OCCRP released an article with analysis, based on the Panama Papers, about financial ties of the head of the National Bank of Ukraine with an official from the Russian VTB bank, Joinfo.ua reports.
According to OCCRP, Valeriya Gontareva, the head of the National Bank of Ukraine, has defended and supported VTB, making sure the political problems have not become banking problems. That includes sanctions by the US and EU levied in July 2014 against VTB’s Ukrainian subsidiary.
“These are banks with Russian capital, but these are Ukrainian banks where our citizens keep their money, the banks that give loans to our firms and keep accounts of Ukrainian individuals and companies,” Gontareva said. She noted in December 2015 that the bank had been monitored by Ukraine’s National Bank since 2014 and said she has no complaints about its activities, the Project reports.
VTB has done relatively well in the universally disastrous Ukrainian banking sector which suffered record losses in 2015 of UAH 66.6 billion (US$ 2.7 billion).

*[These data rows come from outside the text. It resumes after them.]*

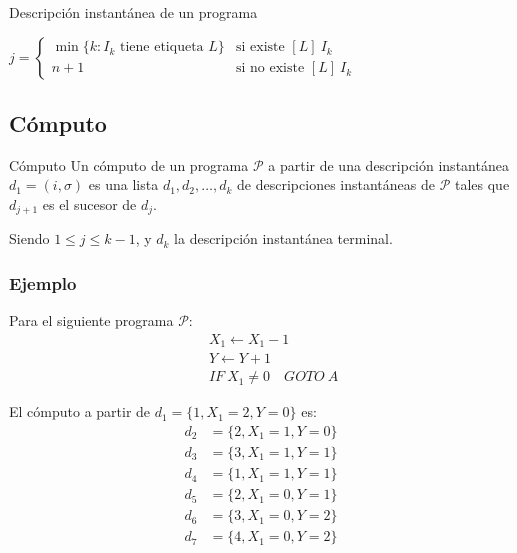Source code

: \begin{definicion}{Descripción instantánea de un programa}{}
\begin{itemize}
\begin{enumerate}
\begin{itemize}
                        $j = \begin{cases} 
                    \min{\{ k: I_k \text{ tiene etiqueta } L \}} & \text{si 
                    existe } [L] ~ I_k \\
                    n+1 & \text{si no existe } [L] ~ I_k
                \end{cases}$
                \end{itemize}
        \end{enumerate}
    \end{itemize}
\end{definicion}

\subsection{Cómputo}
\begin{definicion}{Cómputo}{}
    Un cómputo de un programa $\mathcal{P}$ a partir de una descripción 
    instantánea $d_1 = (i, \sigma)$ es una lista 
    $d_1, d_2, \dotsc, d_k$ de descripciones
    instantáneas de $\mathcal{P}$ tales que $d_{j+1}$ es el sucesor de $d_j$.

    Siendo $ 1 \leq j \leq k-1$, y $d_k$ la descripción 
    instantánea terminal.
\end{definicion}

\subsubsection{Ejemplo}

Para el siguiente programa $\mathcal{P}$:
\begin{align*}
    [A] \quad &X_1 \gets X_1 - 1 \\
                &Y \gets Y + 1 \\
                &IF ~ X_1 \neq 0 \quad GOTO ~ A
\end{align*}

El cómputo a partir de $d_1 = \{ 1, X_1 = 2, Y = 0 \}$ es:
\begin{align*}
    d_2 &= \{ 2, X_1 = 1, Y = 0 \} \\
    d_3 &= \{ 3, X_1 = 1, Y = 1 \} \\
    d_4 &= \{ 1, X_1 = 1, Y = 1 \} \\
    d_5 &= \{ 2, X_1 = 0, Y = 1 \} \\
    d_6 &= \{ 3, X_1 = 0, Y = 2 \} \\
    d_7 &= \{ 4, X_1 = 0, Y = 2 \}
\end{align*}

It recently decided to increase the capital of its Ukrainian subsidiary by a sizeable UAH 8.9 billion (about US$ 340 million), showing a continued commitment to the Ukrainian market. VTB bank has pared its losses lately from 14.5 billion UAH (US $556 million) in 2014 to 4.5 UAH billion to (US $170 million) for 2015.
But, the report says, Gontareva’s open-mindedness about a bank so closely associated with a Russian leadership that seized part of Ukraine and supports a separatist movement may be due to her financial ties with an official from the Russian VTB, including a still-unexplained US$ 10 million offshore loan given to her company six months before she took over as Ukraine’s top regulator. More so, documents appear to show that the wife of this same VTB official appears to have been Gontareva’s business partner.
That’s according to documentation from the Panama offshore registrar Mossack Fonseca, obtained and shared with International Consortium of Investigative Journalists (ICIJ) and Organized Crime and Corruption Reporting Project (OCCRP) by Süddeutsche Zeitung, a German publication.